- [Task]: In your reply, print every line of the listing exactly and omit all images.

- [Records provided]:
- Opening Delimiter -

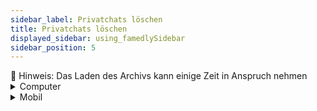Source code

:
 ```yaml
---
sidebar_label: Privatchats löschen
title: Privatchats löschen
displayed_sidebar: using_famedlySidebar
sidebar_position: 5
---
```


<aside>
🚧 Hinweis: Das Laden des Archivs kann einige Zeit in Anspruch nehmen

</aside>

<details>
<summary>Computer</summary>

1. Klicken Sie rechts neben dem Filterfeld auf Ihr **Profilbild oder Namens Initialen** um die Einstellungen zu öffnen.
2. Klicken Sie auf **Archiv**.
3. Klicken Sie auf ☑ oben rechts auf dem Bildschirm.
4. Wählen Sie einen oder mehrere private Chats, die Sie löschen möchten.
5. Klicken Sie auf 🗑.
6. Klicken Sie **Ja.**

</details>


<details>
<summary>Mobil</summary>

1. Tippen Sie rechts neben dem Filterfeld auf Ihr **Profilbild oder Namens Initialen** um die Einstellungen zu öffnen.
2. Tippen Sie auf **Archiv**.
3. Tippen Sie auf **Archiv leeren**.
4. Tippen Sie **Löschen** um alle privaten Chats & Gruppen zu entfernen.

</details>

- Closing Delimiter -

- [Solution for this problem]:
Source code

:
 ```yaml
---
sidebar_label: Privatchats löschen
title: Privatchats löschen
displayed_sidebar: using_famedlySidebar
sidebar_position: 5
---
```


<aside>
🚧 Hinweis: Das Laden des Archivs kann einige Zeit in Anspruch nehmen

</aside>

<details>
<summary>Computer</summary>

1. Klicken Sie rechts neben dem Filterfeld auf Ihr **Profilbild oder Namens Initialen** um die Einstellungen zu öffnen.
2. Klicken Sie auf **Archiv**.
3. Klicken Sie auf ☑ oben rechts auf dem Bildschirm.
4. Wählen Sie einen oder mehrere private Chats, die Sie löschen möchten.
5. Klicken Sie auf 🗑.
6. Klicken Sie **Ja.**

</details>


<details>
<summary>Mobil</summary>

1. Tippen Sie rechts neben dem Filterfeld auf Ihr **Profilbild oder Namens Initialen** um die Einstellungen zu öffnen.
2. Tippen Sie auf **Archiv**.
3. Tippen Sie auf **Archiv leeren**.
4. Tippen Sie **Löschen** um alle privaten Chats & Gruppen zu entfernen.

</details>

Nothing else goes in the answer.